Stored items
----

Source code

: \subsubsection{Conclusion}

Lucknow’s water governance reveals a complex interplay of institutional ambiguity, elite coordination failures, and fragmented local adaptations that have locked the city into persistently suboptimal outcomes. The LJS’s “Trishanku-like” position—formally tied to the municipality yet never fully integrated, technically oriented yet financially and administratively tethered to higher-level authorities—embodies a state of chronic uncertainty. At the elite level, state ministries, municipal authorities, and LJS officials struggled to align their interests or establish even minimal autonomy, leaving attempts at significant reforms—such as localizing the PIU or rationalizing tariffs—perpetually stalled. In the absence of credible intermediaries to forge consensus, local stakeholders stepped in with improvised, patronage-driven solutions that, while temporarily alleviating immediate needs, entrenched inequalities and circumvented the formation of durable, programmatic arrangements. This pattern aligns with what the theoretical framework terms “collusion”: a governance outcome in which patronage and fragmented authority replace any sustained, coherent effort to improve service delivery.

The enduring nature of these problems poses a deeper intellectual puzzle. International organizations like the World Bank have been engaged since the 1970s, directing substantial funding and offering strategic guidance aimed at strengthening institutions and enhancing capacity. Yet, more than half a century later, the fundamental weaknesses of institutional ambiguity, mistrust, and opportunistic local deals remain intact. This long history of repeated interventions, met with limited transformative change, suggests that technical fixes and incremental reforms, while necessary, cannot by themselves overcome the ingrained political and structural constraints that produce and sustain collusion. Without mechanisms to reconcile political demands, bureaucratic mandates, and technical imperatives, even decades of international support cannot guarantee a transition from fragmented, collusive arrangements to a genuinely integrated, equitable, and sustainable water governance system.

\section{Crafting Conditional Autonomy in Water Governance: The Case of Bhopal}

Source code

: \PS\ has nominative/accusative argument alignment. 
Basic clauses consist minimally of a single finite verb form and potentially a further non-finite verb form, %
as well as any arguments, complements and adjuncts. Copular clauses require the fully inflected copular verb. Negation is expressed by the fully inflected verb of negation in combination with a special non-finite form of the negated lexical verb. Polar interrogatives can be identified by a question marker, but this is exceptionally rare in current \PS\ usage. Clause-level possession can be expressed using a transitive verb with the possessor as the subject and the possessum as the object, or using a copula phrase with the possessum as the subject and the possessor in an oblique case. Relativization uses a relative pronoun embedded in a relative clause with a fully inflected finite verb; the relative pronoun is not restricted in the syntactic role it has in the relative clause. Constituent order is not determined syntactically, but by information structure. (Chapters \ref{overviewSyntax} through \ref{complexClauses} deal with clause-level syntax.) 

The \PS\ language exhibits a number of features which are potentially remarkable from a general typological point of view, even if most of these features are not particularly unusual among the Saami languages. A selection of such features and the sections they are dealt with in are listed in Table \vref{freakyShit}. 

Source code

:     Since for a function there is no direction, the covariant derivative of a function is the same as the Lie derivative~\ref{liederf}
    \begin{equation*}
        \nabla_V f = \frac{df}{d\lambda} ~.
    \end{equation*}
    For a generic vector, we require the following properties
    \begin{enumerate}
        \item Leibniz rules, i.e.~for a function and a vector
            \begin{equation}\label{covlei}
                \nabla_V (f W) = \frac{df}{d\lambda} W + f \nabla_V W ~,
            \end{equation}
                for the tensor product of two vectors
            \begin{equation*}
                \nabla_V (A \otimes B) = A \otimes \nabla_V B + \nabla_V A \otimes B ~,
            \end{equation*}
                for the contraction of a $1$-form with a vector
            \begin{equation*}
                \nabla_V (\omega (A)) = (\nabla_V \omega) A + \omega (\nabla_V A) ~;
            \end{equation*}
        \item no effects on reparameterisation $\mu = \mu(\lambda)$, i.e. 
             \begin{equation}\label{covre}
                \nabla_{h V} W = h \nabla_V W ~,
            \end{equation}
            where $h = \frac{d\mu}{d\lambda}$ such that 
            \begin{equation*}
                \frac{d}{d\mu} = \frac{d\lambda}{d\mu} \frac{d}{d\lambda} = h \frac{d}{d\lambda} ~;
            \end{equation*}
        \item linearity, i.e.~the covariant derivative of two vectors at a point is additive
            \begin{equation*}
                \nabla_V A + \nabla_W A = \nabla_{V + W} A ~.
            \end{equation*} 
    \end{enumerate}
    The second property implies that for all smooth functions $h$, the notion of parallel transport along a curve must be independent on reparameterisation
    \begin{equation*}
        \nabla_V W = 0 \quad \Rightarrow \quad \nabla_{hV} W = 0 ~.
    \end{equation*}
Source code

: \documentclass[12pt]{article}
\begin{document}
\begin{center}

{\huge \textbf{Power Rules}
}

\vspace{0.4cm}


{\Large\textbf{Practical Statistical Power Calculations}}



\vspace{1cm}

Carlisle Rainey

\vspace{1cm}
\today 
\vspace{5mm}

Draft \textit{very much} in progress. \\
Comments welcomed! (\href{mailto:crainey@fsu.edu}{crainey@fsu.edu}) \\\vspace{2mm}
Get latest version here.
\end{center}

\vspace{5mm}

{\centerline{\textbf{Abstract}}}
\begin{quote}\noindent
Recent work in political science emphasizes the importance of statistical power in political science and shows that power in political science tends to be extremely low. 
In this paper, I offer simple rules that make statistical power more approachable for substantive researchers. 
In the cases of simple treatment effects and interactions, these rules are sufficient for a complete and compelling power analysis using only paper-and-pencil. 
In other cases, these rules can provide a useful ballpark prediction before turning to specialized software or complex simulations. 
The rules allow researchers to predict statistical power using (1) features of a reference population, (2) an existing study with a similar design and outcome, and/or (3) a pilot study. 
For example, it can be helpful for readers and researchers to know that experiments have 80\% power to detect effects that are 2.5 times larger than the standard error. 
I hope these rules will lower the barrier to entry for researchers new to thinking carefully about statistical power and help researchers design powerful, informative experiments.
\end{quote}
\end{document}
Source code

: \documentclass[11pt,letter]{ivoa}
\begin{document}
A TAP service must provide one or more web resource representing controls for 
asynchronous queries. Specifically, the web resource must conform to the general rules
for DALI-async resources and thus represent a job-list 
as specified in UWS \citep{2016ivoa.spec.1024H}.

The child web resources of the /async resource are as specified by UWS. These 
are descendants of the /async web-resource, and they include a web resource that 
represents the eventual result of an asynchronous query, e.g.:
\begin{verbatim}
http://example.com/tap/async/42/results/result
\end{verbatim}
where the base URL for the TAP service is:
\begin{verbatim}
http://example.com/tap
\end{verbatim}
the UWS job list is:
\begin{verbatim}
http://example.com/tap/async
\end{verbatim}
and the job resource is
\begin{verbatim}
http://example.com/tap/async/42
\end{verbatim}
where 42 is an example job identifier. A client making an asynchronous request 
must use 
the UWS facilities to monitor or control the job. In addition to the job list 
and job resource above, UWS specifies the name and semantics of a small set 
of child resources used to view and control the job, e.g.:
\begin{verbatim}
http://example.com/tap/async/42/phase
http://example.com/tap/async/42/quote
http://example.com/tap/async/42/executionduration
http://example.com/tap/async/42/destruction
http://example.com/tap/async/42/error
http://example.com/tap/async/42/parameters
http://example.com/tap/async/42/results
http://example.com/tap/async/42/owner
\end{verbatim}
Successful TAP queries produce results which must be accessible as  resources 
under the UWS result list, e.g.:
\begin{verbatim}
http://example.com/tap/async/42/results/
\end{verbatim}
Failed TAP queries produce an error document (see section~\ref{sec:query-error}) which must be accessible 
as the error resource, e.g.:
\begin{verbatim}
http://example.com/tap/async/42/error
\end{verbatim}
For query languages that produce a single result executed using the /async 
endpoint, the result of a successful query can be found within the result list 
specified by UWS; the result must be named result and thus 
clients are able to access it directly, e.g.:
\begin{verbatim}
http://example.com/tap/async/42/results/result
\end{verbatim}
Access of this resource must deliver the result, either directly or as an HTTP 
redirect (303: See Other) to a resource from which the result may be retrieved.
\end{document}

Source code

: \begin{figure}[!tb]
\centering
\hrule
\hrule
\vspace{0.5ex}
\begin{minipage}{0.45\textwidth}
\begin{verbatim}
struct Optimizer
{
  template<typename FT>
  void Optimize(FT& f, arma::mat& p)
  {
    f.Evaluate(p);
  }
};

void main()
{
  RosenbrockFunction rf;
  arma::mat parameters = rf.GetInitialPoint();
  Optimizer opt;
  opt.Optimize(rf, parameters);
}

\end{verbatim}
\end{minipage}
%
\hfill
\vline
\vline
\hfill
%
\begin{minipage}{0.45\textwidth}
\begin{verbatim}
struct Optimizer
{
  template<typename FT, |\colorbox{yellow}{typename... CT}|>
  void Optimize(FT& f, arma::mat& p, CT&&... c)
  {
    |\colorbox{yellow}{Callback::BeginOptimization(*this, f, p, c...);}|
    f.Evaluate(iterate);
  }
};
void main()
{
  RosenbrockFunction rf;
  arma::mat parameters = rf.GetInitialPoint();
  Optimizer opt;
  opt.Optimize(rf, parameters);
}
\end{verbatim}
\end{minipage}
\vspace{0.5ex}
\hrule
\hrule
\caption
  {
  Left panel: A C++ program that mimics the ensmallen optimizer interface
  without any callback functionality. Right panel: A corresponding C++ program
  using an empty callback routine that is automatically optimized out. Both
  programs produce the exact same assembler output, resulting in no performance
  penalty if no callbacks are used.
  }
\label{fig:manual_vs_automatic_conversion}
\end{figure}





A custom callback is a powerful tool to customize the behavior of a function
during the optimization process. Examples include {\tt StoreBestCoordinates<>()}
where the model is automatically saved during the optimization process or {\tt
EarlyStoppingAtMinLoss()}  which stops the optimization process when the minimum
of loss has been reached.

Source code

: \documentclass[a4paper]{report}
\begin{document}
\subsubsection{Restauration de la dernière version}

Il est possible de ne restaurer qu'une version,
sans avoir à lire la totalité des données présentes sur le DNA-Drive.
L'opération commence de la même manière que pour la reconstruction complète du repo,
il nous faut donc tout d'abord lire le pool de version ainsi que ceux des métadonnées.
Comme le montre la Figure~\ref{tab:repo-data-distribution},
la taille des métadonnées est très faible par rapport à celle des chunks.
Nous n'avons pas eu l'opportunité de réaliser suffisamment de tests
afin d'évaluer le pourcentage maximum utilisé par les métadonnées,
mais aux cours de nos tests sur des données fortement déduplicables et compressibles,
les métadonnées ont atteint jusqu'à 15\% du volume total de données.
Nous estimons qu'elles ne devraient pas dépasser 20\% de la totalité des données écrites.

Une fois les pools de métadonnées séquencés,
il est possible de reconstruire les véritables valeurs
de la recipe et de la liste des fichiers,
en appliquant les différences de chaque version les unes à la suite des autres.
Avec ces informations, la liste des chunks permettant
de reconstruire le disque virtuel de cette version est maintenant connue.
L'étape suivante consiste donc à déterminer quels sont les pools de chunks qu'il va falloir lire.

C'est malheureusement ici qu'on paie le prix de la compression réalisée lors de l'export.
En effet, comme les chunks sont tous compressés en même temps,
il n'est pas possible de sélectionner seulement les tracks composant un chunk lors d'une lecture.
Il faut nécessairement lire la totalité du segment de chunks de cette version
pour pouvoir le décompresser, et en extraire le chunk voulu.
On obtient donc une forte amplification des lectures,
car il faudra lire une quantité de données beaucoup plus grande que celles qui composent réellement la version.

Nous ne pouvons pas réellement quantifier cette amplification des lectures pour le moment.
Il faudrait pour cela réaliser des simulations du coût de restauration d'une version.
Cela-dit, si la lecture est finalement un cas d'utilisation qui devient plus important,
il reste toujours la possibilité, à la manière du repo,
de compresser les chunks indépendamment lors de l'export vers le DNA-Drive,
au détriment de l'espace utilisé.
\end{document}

----

= Problem details =
Across the records above, count the lines holding "thus" and reply with that number alone.

= Response to this task =
2